Now I am a mom, but I still feel like a kid. Well, it's not that I feel childlike, it's just that the essence of who I am and what it essentially feels like to be me has not altered much since I was literally a child. I've always been intrigued by this indescribable concept. I remember being 7 or 8 years old and feeling smart and tall. Yet I had so much to learn and so many inches to grow. And as I learned and grew, the substance of "me" expanded but I never felt taller or smarter. This is an abstract idea that is difficult to put into words. Has anybody else pondered what I am trying to convey?

So my big epiphany, gleaned from the way my reaction to this photo built upon my mother's anecdote about the other, is that she once felt like a 20-something-year-old woman with babies too. Not just did the same things that I do, but actually was the same in so many ways. Felt the same--possibly kind of like a kid herself. And now that she is older, she doesn't feel any different. And when I step into the role of grandma within my family, I will probably still feel like a kid. And I will look around and know that I am old only because of the evidence surrounding me.

A few more notes about the photo:

I left the image un-cropped because I enjoy the background setting. It's pretty special to see this crossroads near the tiger exhibit where I now take my own child, but occupied with folks sporting bell-bottoms and big plaid pants--and not because they're retro chic. I need to remember this when I'm editing my own photos: that sometimes leaving the background details visible will make a picture more precious in the future.

The other woman in the photo is my mom's older sister, heightening its similarity to dozens of pictures I have of me and my own older sister with our own babies. This adds another layer of intrigue considering how my mother and my aunt probably related in much the same way that I do to Diana. If I think about all this too long it starts to make my head spin.

Tuesday, September 8, 2009

The first day

I've known this day was coming for a long, long time. I didn't think I would be the crying type. I am thrilled for Madelyn to go to school not only for the valuable experiences she will draw, but also for the break it provides for myself!

For several weeks we have been preparing Madelyn with the concept that she will have to go to school all by herself. We practiced giving hugs and saying, "Bye-bye Mommy and Daddy!" I predicted that it wouldn't be quite that simple, but I wasn't entirely ready for her to lock her arms around my neck when she realized we were abandoning her at the doorway of a strange room full of strange people. Her cries of despair made me weep in empathy.

I appreciate the Montessori School's administrator, Kathi, for having the calm ability to firmly but tenderly pick Madelyn up and carry her into the classroom so she wouldn't witness my lapse in composure.
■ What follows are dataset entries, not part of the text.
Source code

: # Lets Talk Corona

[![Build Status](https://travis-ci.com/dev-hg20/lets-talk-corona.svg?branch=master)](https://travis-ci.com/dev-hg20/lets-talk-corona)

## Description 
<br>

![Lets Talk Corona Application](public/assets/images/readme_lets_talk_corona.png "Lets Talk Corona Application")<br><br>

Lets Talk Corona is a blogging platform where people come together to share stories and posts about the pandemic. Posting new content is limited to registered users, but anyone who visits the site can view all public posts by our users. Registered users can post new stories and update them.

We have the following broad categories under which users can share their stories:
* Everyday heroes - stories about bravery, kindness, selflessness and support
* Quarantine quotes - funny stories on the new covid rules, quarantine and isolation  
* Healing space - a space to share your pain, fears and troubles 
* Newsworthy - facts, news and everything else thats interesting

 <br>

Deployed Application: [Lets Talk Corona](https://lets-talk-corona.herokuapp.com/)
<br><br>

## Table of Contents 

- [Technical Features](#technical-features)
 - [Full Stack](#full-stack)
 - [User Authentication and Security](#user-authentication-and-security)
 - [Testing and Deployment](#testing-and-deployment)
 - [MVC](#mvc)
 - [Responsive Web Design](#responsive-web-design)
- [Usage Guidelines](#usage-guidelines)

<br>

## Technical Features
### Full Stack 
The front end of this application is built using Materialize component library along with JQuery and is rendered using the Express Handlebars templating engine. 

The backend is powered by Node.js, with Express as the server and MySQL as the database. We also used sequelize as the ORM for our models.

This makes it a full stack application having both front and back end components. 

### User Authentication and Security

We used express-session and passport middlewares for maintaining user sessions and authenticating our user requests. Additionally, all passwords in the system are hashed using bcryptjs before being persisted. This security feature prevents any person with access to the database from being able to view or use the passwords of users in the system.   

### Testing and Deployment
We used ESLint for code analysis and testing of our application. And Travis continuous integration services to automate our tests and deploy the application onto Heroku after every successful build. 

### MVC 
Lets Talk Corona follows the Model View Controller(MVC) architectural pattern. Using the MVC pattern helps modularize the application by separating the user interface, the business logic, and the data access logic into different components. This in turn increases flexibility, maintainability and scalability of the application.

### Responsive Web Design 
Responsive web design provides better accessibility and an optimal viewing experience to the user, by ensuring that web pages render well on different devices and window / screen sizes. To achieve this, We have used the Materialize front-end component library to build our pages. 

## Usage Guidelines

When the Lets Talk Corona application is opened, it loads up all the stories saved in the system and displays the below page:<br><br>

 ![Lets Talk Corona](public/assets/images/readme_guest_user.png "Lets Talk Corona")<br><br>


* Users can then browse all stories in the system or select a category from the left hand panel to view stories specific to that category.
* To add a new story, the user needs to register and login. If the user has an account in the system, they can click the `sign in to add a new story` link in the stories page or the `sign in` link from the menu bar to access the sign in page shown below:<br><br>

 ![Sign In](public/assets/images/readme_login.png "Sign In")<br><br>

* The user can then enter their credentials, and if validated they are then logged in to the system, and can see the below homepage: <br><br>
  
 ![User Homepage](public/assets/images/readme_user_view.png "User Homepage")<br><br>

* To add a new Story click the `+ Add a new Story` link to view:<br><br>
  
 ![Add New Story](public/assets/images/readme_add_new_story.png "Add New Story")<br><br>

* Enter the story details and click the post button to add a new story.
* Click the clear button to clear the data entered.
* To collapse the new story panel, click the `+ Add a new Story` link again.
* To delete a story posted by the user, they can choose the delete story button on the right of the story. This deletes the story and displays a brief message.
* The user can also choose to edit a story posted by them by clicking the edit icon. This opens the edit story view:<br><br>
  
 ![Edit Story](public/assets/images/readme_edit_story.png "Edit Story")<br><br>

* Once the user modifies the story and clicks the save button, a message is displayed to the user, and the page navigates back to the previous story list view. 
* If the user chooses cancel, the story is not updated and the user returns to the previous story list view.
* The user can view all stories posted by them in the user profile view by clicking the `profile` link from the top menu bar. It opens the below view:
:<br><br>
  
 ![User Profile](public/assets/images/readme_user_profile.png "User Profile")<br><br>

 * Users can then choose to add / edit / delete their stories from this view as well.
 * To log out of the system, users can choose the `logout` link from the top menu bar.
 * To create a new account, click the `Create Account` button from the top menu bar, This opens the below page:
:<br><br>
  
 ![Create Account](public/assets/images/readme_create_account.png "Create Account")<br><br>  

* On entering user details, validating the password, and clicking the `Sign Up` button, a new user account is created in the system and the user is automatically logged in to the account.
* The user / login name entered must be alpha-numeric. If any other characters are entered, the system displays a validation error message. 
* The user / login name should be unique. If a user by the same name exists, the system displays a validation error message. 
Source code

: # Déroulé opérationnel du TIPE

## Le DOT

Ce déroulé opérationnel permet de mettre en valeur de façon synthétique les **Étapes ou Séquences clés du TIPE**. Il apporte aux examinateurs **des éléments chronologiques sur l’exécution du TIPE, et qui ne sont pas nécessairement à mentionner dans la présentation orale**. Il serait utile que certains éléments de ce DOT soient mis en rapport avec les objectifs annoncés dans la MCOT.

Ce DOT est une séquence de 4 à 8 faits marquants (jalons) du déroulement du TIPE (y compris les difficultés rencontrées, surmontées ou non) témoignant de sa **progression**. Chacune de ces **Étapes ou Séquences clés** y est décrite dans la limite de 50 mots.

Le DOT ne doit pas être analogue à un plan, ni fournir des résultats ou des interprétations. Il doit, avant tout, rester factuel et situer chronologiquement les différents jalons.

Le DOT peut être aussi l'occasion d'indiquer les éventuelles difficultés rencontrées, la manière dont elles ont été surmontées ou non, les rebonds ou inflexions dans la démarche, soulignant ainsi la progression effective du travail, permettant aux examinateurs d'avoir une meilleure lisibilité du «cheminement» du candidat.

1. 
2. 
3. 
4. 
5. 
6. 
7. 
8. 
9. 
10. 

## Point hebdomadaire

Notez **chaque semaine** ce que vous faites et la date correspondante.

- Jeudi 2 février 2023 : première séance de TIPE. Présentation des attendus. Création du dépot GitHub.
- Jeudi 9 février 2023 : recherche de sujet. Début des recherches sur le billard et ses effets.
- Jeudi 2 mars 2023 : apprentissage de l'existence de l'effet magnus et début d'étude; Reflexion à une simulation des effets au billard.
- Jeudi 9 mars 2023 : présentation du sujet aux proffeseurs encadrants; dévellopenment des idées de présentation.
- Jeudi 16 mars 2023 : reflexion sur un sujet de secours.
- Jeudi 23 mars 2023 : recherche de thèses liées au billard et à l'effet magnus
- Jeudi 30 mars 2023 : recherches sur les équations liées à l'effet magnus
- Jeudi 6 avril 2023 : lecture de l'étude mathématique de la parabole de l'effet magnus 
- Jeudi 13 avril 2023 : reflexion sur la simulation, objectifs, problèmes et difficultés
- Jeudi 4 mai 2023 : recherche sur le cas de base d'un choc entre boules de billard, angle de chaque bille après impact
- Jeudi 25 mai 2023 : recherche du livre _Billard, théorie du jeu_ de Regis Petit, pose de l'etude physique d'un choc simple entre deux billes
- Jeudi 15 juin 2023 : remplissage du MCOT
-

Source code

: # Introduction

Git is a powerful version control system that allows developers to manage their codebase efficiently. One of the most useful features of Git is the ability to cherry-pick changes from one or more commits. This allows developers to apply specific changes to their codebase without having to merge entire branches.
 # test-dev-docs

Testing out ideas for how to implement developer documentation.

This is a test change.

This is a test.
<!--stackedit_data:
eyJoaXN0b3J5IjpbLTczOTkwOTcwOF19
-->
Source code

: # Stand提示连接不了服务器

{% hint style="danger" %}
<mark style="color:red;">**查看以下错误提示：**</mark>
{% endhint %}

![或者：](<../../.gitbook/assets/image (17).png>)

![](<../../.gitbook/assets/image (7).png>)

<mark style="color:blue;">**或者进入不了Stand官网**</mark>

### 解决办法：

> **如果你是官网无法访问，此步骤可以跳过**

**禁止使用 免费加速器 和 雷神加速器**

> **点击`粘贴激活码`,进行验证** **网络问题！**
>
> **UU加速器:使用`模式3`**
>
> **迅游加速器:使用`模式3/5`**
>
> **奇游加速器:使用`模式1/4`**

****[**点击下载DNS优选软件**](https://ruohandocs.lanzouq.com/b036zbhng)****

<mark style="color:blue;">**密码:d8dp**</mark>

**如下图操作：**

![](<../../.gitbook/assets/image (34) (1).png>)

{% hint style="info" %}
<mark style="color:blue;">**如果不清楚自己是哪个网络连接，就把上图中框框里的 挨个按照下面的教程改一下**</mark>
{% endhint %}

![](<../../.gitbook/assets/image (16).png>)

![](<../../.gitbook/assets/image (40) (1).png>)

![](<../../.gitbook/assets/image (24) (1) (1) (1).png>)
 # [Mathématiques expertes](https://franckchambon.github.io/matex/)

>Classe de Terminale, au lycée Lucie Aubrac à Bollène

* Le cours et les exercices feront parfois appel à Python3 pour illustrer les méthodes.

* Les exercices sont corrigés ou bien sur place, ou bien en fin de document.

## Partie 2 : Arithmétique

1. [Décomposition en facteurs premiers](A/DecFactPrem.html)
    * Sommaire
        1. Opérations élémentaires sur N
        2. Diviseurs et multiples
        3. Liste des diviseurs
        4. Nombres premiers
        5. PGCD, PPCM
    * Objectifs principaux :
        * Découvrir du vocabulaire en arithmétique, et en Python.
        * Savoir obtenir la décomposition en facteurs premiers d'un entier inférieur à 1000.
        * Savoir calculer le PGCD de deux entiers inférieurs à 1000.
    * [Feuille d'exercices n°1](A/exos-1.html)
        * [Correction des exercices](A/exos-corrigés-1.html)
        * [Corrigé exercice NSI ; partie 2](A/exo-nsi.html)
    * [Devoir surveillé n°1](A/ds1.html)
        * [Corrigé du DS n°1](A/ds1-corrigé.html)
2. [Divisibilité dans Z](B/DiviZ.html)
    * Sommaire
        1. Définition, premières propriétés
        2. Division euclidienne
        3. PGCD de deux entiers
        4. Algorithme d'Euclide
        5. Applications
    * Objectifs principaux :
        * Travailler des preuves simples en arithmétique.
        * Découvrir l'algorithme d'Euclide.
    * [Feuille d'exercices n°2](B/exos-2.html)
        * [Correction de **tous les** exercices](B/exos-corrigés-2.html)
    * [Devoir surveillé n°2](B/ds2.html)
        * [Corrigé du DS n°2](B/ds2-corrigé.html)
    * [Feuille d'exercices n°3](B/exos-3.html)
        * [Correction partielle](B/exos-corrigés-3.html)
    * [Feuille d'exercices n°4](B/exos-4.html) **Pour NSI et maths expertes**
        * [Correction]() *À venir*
I know that Madelyn is ready to experience learning in a whole new way. She is ready to interact with friends and have the opportunity to respect caregivers other than her parents. I know that it will not be long before she truly loves going to school.

Walking back to the car, wiping tears, I realized I still had Madelyn's jacket in my hand. I wanted to give it to someone so that we wouldn't be judged for sending our child to school without a coat. The classroom door was closed and I could hear Mr. Tarnowski already addressing the children, only two of whom were crying. One was undeniably Madelyn.

"Our classroom is a happy place." A gentle, caring voice.

Today was an emotional day. A brand new world for Madelyn's inexperienced little self. For me, the transition from baby to child became very poignant, as I realized that Madelyn's journey into her education has now officially and irreversibly begun. It's just primary school, but from now on we will be at the mercy of school schedules and backpacks and eventually homework and grades. It is a pretty big milestone, and I guess I hadn't fully recognized all of its implications.

Friday, September 4, 2009

How embarrassing

Is this the automotive equivalent of having TP stuck to your shoe?
I wonder if this transporter had the common decency to rip off the tissue exposed to who-knows-how-many miles of smog and bugs, or if he (/she? Doubt it.) rolled it back up and had himself a good chuckle at the expense of the next unfortunately oblivious bum.